Great Time To Make A Deal In New York


More than 3.5 years since the closure of New York City and the start of the COVID-19 lockdown, Brooklyn's real-estate market is showing promise.


Bed Stuy has become like Fort Greene and Prospect Lefferts Gardens like Park Slope. Eating on Tompkins Avenue or Nostrand Avenue can reveal some of these results. For the first time in decades, Flatbush and East New York have begun to see signs of early change.

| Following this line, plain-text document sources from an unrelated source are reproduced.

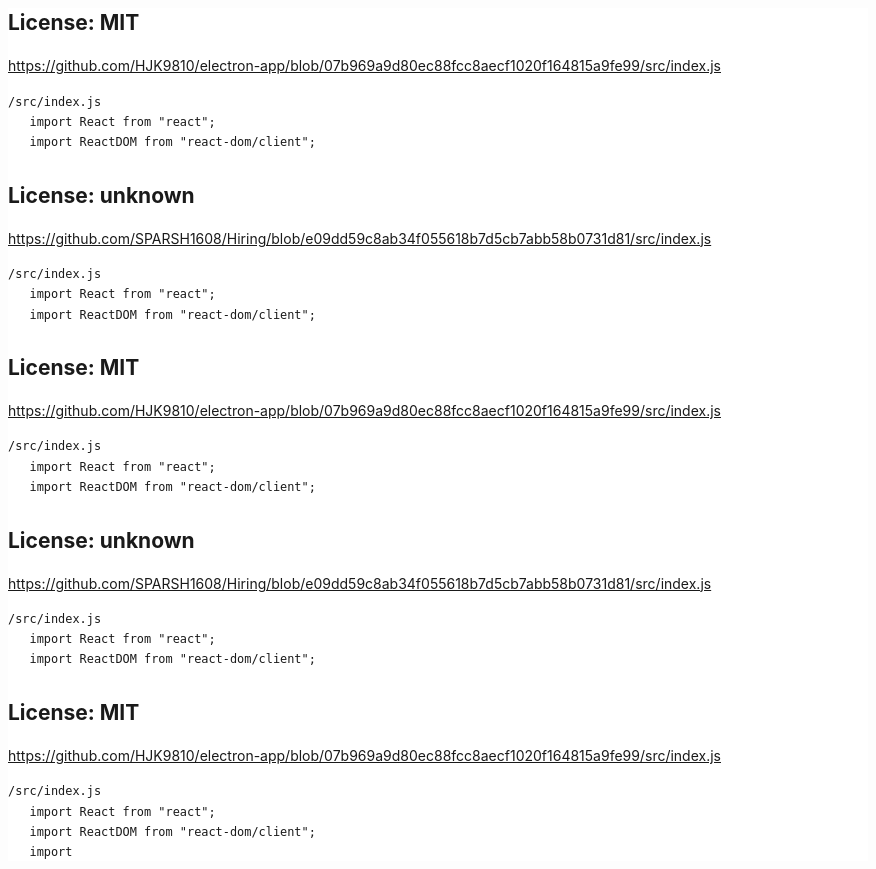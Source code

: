 ## License: MIT

https://github.com/HJK9810/electron-app/blob/07b969a9d80ec88fcc8aecf1020f164815a9fe99/src/index.js

```
/src/index.js
   import React from "react";
   import ReactDOM from "react-dom/client";

```

## License: unknown

https://github.com/SPARSH1608/Hiring/blob/e09dd59c8ab34f055618b7d5cb7abb58b0731d81/src/index.js

```
/src/index.js
   import React from "react";
   import ReactDOM from "react-dom/client";

```

## License: MIT

https://github.com/HJK9810/electron-app/blob/07b969a9d80ec88fcc8aecf1020f164815a9fe99/src/index.js

```
/src/index.js
   import React from "react";
   import ReactDOM from "react-dom/client";

```

## License: unknown

https://github.com/SPARSH1608/Hiring/blob/e09dd59c8ab34f055618b7d5cb7abb58b0731d81/src/index.js

```
/src/index.js
   import React from "react";
   import ReactDOM from "react-dom/client";

```

## License: MIT

https://github.com/HJK9810/electron-app/blob/07b969a9d80ec88fcc8aecf1020f164815a9fe99/src/index.js

```
/src/index.js
   import React from "react";
   import ReactDOM from "react-dom/client";
   import
```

In contrast to the media coverage of New York's real estate market, which focuses on the high-end retail sector, Brooklyn has experienced a retail revival.


Rents and housing prices are rising dramatically. This is due to several factors.


Second, New York has not renewed its only tax break that made building housing for market-rate rents economically viable for investors and developers. This is called the 421A. Building without it is likely to be a loss-making proposition for investors.


New York is recovering, but it's still behind other coastal cities. The city had an unemployment rate of 5.9%, below the national average. Brooklyn has been a popular destination for individuals, and it could be a competitive market, as it still offers fewer costs than Miami or central Austin.


This leads to the obvious conclusion that there is no way to build more housing than to do so in large quantities.


Rates have certainly been rising. However, with the slowdown of deal-making since last year, if these conditions worsen the rental market in NYC, multifamily investors may be in a better position to take advantage.


Brooklyn's market is still booming despite a slowdown from March to February 2023. This was due to the highest interest rate increases in over 40 years. This is the hallmark of civilized world-class cities.


The State of New York must play its role and support Brooklyn if it wants to remain a winning Borough. This will keep Brooklyn vibrant and inclusive. It is the same for New York City and other U.S. municipalities. Everyone wins.